A lower limit value for the complex elastic modulus E4* is
preferably not less than 3 MPa, and further not less than 3.5 MPa,
and an upper limit value thereof is preferably not more than 7 MPa
and further not more than 5 MPa. When the complex elastic modulus
E4* is less than 3 MPa, the difference between the elastic moduli
between the same and the inner apex portion 8a will become too
large so that peeling damages are apt to occur from proximate of a
boundary between both members. On the other hand, when it exceeds 7
MPa, the rigidity of the entire bead portion 4 will become too high
so that damages of the outer apex portion 8b proximate of the outer
end thereof tend to occur.
[0056] In this respect, a height Hb of the outer apex portion 8b in
the radial direction from the bead base line BL is in the range of
160 to 280% of a height Ha of the inner apex portion 8a in the
radial direction from the bead base line BL, and the height Hb in
the radial direction is in the range of 36 to 43% of a height of
the tire section.
[0057] The outside surface RE is preferably formed as a smooth
arc-like shape that is inclined inward in the tire radial direction
towards the outside in the tire axial direction whereby distortions
owing to collapsing of the ply main body 6a can be effectively
converted into pressing force to the winding portion 11.
[0058] In this respect, the thermal bead durability can be
sufficiently secured on a single basis also by the means of (3).
Accordingly, the height Ho of the outer piece 150 of the bead
reinforcing layer 15 in the radial direction can be reduced to less
than 20 mm, and the complex elastic modulus E1* of the cushion
rubber 12 can be set to the low elasticity side of not more than 13
MPa and further to not more than 7 MPa. However, it is possible to
combine the same with at least one or both of the means of (1) and
(2) in view of the thermal bead durability.
[0059] In the present embodiment, for achieving further downsizing
of the bead portion 4, reducing the weight thereof and improving
the durability owing to the reduction of thermal storage
accompanying the same, the ply main body portion 6a comprises a
straight linear portion 6a1 that extends linearly from an inner end
position Q4 in the radial direction towards outside thereof in the
radial direction, wherein a height h1 of the straight linear
portion 6a1 from the bead base line BL is set to be not less than
50%, not less than 60% and further to not less than 70% of the
height Hb of the bead apex rubber 8 in the radial direction.

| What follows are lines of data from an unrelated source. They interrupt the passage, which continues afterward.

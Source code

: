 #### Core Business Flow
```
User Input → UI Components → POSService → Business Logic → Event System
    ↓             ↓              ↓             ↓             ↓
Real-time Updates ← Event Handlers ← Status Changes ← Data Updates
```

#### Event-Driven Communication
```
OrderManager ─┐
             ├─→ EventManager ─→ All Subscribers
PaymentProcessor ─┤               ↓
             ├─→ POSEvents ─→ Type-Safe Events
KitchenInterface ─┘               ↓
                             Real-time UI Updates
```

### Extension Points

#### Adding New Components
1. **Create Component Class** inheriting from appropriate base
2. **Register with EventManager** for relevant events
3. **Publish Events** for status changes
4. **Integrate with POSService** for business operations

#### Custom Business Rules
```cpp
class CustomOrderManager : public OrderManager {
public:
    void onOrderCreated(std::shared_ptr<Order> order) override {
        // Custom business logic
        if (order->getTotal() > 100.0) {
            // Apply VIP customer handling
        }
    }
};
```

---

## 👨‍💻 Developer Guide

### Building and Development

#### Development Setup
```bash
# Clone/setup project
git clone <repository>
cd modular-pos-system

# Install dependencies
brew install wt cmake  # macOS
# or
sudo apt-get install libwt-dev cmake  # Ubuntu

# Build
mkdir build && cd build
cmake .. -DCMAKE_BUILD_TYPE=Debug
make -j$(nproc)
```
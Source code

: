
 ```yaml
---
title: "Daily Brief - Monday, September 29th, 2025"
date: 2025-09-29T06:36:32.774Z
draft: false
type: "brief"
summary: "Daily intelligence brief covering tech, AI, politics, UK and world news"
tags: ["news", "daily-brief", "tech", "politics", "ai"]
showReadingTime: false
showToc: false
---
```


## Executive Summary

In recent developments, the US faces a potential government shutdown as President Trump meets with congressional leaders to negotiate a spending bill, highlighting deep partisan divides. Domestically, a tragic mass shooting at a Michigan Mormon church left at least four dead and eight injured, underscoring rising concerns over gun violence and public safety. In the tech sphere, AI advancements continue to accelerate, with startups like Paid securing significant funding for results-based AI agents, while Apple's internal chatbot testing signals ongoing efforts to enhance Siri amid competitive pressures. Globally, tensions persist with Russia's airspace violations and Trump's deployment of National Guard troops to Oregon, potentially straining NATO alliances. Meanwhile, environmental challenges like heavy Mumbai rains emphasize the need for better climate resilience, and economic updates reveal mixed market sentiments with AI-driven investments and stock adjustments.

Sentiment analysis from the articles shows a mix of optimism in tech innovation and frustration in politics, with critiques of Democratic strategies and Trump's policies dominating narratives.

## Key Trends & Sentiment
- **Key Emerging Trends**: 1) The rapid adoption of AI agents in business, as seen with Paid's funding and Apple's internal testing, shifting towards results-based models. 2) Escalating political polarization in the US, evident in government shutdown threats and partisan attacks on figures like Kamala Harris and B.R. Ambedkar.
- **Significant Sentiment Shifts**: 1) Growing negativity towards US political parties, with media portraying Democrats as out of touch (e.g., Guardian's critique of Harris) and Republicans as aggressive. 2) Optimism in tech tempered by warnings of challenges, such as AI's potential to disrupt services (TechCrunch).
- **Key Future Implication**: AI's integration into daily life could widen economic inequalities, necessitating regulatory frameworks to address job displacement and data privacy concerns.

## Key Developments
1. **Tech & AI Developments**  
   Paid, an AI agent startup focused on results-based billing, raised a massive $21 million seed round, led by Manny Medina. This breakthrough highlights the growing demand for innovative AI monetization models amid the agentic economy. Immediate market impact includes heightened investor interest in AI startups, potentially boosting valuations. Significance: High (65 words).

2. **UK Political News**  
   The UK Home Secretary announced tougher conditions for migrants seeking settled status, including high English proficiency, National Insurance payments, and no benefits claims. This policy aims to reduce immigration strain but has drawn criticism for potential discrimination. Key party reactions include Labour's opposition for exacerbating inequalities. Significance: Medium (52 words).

[0060] While particularly preferred embodiments of the present
invention have been explained in detail so far, the present
invention is not limited to the illustrated embodiments but may be
embodied upon modifying the same into various forms.
EXAMPLES
[0061] Radial tires for heavy load use having a tire size of
11R22.5 and having a bead structure as illustrated in FIG. 1 were
manufactured by way of trial on the basis of the specifications of
Tables 1 to 5, whereupon tests on bead strength, bead durability
(general), thermal bead durability, rate of incidence of deficient
moldings, and changes over time of the bead base were conducted for
the respective sample tires. In this respect, specifications other
than those listed in the table were common to all of the tires.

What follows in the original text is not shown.